- **ASSIGNMENT**: Look through the records below and copy each line that includes the word "davyin".

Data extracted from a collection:
* * *
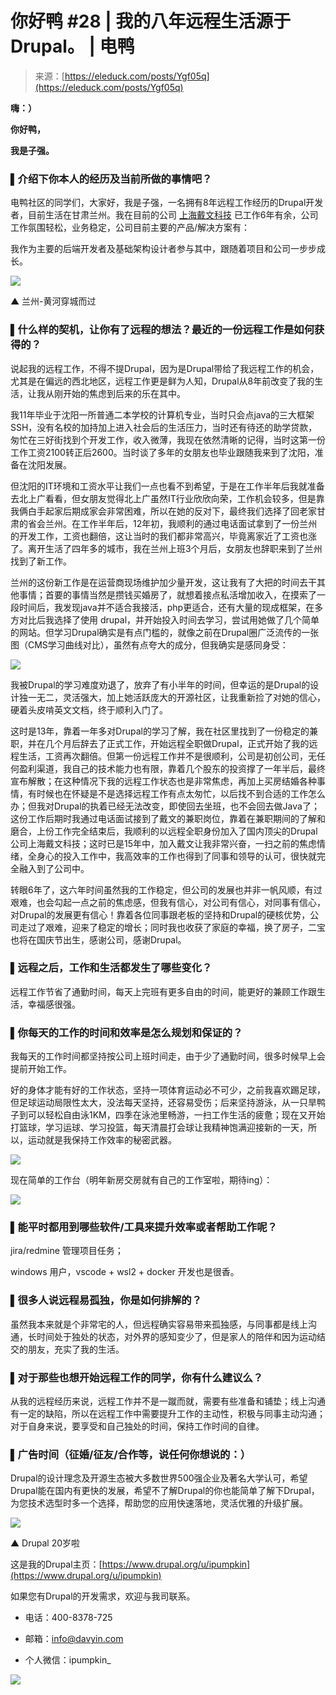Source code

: <!--yml
category: 访谈
date: 2022-06-28 10:37:58
-->

# 你好鸭 #28 | 我的八年远程生活源于Drupal。 | 电鸭

> 来源：[https://eleduck.com/posts/Ygf05q](https://eleduck.com/posts/Ygf05q)

**嗨：）**

**你好鸭，**

**我是子强。**

### ▌介绍下你本人的经历及当前所做的事情吧？

电鸭社区的同学们，大家好，我是子强，一名拥有8年远程工作经历的Drupal开发者，目前生活在甘肃兰州。我在目前的公司 [上海戴文科技](http://www.davyin.com/) 已工作6年有余，公司工作氛围轻松，业务稳定，公司目前主要的产品/解决方案有：

我作为主要的后端开发者及基础架构设计者参与其中，跟随着项目和公司一步步成长。

[![](img/8a87c79c7d911199edfc6251dbea59ab.png)](https://duckfiles.oss-cn-qingdao.aliyuncs.com/eleduck/image/3db7a371-8a26-4002-a69b-b78daa825573.png)

▲ 兰州-黄河穿城而过

### ▌什么样的契机，让你有了远程的想法？最近的一份远程工作是如何获得的？

说起我的远程工作，不得不提Drupal，因为是Drupal带给了我远程工作的机会，尤其是在偏远的西北地区，远程工作更是鲜为人知，Drupal从8年前改变了我的生活，让我从刚开始的焦虑到后来的乐在其中。

我11年毕业于沈阳一所普通二本学校的计算机专业，当时只会点java的三大框架SSH，没有名校的加持加上进入社会后的生活压力，当时还有待还的助学贷款，匆忙在三好街找到个开发工作，收入微薄，我现在依然清晰的记得，当时这第一份工作工资2100转正后2600。当时谈了多年的女朋友也毕业跟随我来到了沈阳，准备在沈阳发展。

但沈阳的IT环境和工资水平让我们一点也看不到希望，于是在工作半年后我就准备去北上广看看，但女朋友觉得北上广虽然IT行业欣欣向荣，工作机会较多，但是靠我俩白手起家后期成家会非常困难，所以在她的反对下，最终我们选择了回老家甘肃的省会兰州。在工作半年后，12年初，我顺利的通过电话面试拿到了一份兰州的开发工作，工资也翻倍，这让当时的我们都非常高兴，毕竟离家近了工资也涨了。离开生活了四年多的城市，我在兰州上班3个月后，女朋友也辞职来到了兰州找到了新工作。

兰州的这份新工作是在运营商现场维护加少量开发，这让我有了大把的时间去干其他事情；首要的事情当然是攒钱买婚房了，就想着接点私活增加收入，在摸索了一段时间后，我发现java并不适合我接活，php更适合，还有大量的现成框架，在多方对比后我选择了使用 drupal，并开始投入时间去学习，尝试用她做了几个简单的网站。但学习Drupal确实是有点门槛的，就像之前在Drupal圈广泛流传的一张图（CMS学习曲线对比），虽然有点夸大的成分，但我确实是感同身受：

[![](img/014865c967e28d9336dca4b693b3986c.png)](https://duckfiles.oss-cn-qingdao.aliyuncs.com/eleduck/image/d31b75f2-8f29-4598-ad78-af0a75215683.png)

我被Drupal的学习难度劝退了，放弃了有小半年的时间，但幸运的是Drupal的设计独一无二，灵活强大，加上她活跃庞大的开源社区，让我重新捡了对她的信心，硬着头皮啃英文文档，终于顺利入门了。

这时是13年，靠着一年多对Drupal的学习了解，我在社区里找到了一份稳定的兼职，并在几个月后辞去了正式工作，开始远程全职做Drupal，正式开始了我的远程生活，工资再次翻倍。但第一份远程工作并不是很顺利，公司是初创公司，无任何盈利渠道，我自己的技术能力也有限，靠着几个股东的投资撑了一年半后，最终宣布解散；在这种情况下我的远程工作状态也是非常焦虑，再加上买房结婚各种事情，有时候也在怀疑是不是选择远程工作有点太匆忙，以后找不到合适的工作怎么办；但我对Drupal的执着已经无法改变，即使回去坐班，也不会回去做Java了；这份工作后期时我通过电话面试接到了戴文的兼职岗位，靠着在兼职期间的了解和磨合，上份工作完全结束后，我顺利的以远程全职身份加入了国内顶尖的Drupal公司上海戴文科技；这时已是15年中，加入戴文让我非常兴奋，一扫之前的焦虑情绪，全身心的投入工作中，我高效率的工作也得到了同事和领导的认可，很快就完全融入到了公司中。

转眼6年了，这六年时间虽然我的工作稳定，但公司的发展也并非一帆风顺，有过艰难，也会勾起一点之前的焦虑感，但我有信心，对公司有信心，对同事有信心，对Drupal的发展更有信心！靠着各位同事跟老板的坚持和Drupal的硬核优势，公司走过了艰难，迎来了稳定的增长；同时我也收获了家庭的幸福，换了房子，二宝也将在国庆节出生，感谢公司，感谢Drupal。

### ▌远程之后，工作和生活都发生了哪些变化？

远程工作节省了通勤时间，每天上完班有更多自由的时间，能更好的兼顾工作跟生活，幸福感很强。

### ▌你每天的工作的时间和效率是怎么规划和保证的？

我每天的工作时间都坚持按公司上班时间走，由于少了通勤时间，很多时候早上会提前开始工作。

好的身体才能有好的工作状态，坚持一项体育运动必不可少，之前我喜欢踢足球，但足球运动局限性太大，没法每天坚持，还容易受伤；后来坚持游泳，从一只旱鸭子到可以轻松自由泳1KM，四季在泳池里畅游，一扫工作生活的疲惫；现在又开始打篮球，学习运球、学习投篮，每天清晨打会球让我精神饱满迎接新的一天，所以，运动就是我保持工作效率的秘密武器。

[![](img/a7b13e2d1e8182e49f8f870ba6372d01.png)](https://duckfiles.oss-cn-qingdao.aliyuncs.com/eleduck/image/c0eefac3-c277-4c42-aa1b-79578160f7b1.png)

现在简单的工作台（明年新房交房就有自己的工作室啦，期待ing）：

[![](img/1084b6cbd024334ee23dd2a5c081a691.png)](https://duckfiles.oss-cn-qingdao.aliyuncs.com/eleduck/image/a72e5932-2c27-4d89-9ee3-b3387386b758.png)

### ▌能平时都用到哪些软件/工具来提升效率或者帮助工作呢？

jira/redmine 管理项目任务；

windows 用户，vscode + wsl2 + docker 开发也是很香。

### ▌很多人说远程易孤独，你是如何排解的？

虽然我本来就是个非常宅的人，但远程确实容易带来孤独感，与同事都是线上沟通，长时间处于独处的状态，对外界的感知变少了，但是家人的陪伴和因为运动结交的朋友，充实了我的生活。

### ▌对于那些也想开始远程工作的同学，你有什么建议么？

从我的远程经历来说，远程工作并不是一蹴而就，需要有些准备和铺垫；线上沟通有一定的缺陷，所以在远程工作中需要提升工作的主动性，积极与同事主动沟通；对于自身来说，要享受和自己独处的时间，保持工作时间的自律。

### ▌广告时间（征婚/征友/合作等，说任何你想说的：）

Drupal的设计理念及开源生态被大多数世界500强企业及著名大学认可，希望Drupal能在国内有更快的发展，希望不了解Drupal的你也能简单了解下Drupal，为您技术选型时多一个选择，帮助您的应用快速落地，灵活优雅的升级扩展。

[![](img/117fc591b3796b93022a84f11d4cb886.png)](https://duckfiles.oss-cn-qingdao.aliyuncs.com/eleduck/image/36f26ad5-59d7-42f4-8f8f-dba24b294a57.png)

▲ Drupal 20岁啦

这是我的Drupal主页：[https://www.drupal.org/u/ipumpkin](https://www.drupal.org/u/ipumpkin)

如果您有Drupal的开发需求，欢迎与我司联系。

*   电话：400-8378-725

*   邮箱：info@davyin.com

*   个人微信：ipumpkin_

[![](img/2b63e11cdc5f8f3ec1d7f7bfaba65767.png)](https://duckfiles.oss-cn-qingdao.aliyuncs.com/eleduck/image/1898f3fe-d7b9-4670-8930-cbf9b3ef900f.png)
* * *
- **RESPONSE TO THE TASK**:
电鸭社区的同学们，大家好，我是子强，一名拥有8年远程工作经历的Drupal开发者，目前生活在甘肃兰州。我在目前的公司 [上海戴文科技](http://www.davyin.com/) 已工作6年有余，公司工作氛围轻松，业务稳定，公司目前主要的产品/解决方案有：
*   邮箱：info@davyin.com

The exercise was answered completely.